## WHAT TO WORK ON
Return each line of the listing that follows in which the string "append" can be found.

## GIVEN ENTRIES
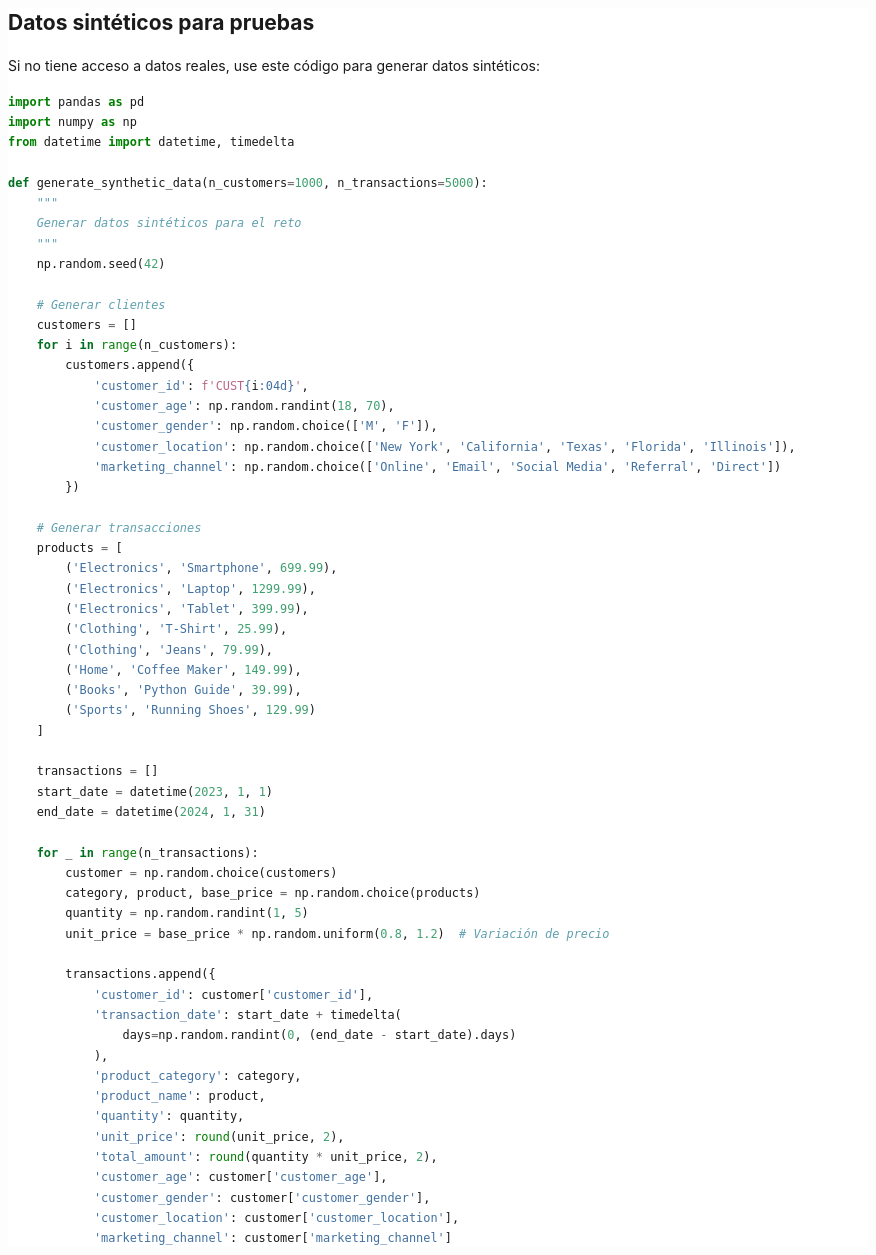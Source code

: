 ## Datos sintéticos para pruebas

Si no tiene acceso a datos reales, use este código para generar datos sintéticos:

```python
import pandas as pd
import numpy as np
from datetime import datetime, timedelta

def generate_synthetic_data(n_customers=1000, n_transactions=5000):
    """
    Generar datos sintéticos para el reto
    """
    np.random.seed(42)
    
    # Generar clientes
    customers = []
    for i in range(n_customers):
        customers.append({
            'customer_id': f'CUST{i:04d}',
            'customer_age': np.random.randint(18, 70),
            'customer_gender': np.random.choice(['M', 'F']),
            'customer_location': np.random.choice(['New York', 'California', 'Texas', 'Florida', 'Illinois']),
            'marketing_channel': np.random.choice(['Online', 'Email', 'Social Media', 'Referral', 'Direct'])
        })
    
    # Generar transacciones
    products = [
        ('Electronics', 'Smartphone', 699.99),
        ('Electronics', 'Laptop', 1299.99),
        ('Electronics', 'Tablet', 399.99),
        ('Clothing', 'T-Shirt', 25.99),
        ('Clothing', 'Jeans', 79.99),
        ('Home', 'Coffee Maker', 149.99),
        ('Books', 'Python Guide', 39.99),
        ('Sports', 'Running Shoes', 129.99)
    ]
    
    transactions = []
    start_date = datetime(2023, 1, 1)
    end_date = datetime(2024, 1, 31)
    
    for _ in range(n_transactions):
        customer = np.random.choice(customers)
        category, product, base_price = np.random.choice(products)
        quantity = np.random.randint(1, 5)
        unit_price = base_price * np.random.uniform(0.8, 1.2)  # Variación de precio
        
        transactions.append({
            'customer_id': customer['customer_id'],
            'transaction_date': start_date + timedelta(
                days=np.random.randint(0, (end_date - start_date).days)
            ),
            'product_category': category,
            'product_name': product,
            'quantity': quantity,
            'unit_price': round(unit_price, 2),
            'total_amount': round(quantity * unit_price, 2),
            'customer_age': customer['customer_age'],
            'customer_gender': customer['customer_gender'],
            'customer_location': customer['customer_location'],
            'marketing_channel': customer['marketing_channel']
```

## EXERCISE RESPONSE
        customers.append({
        transactions.append({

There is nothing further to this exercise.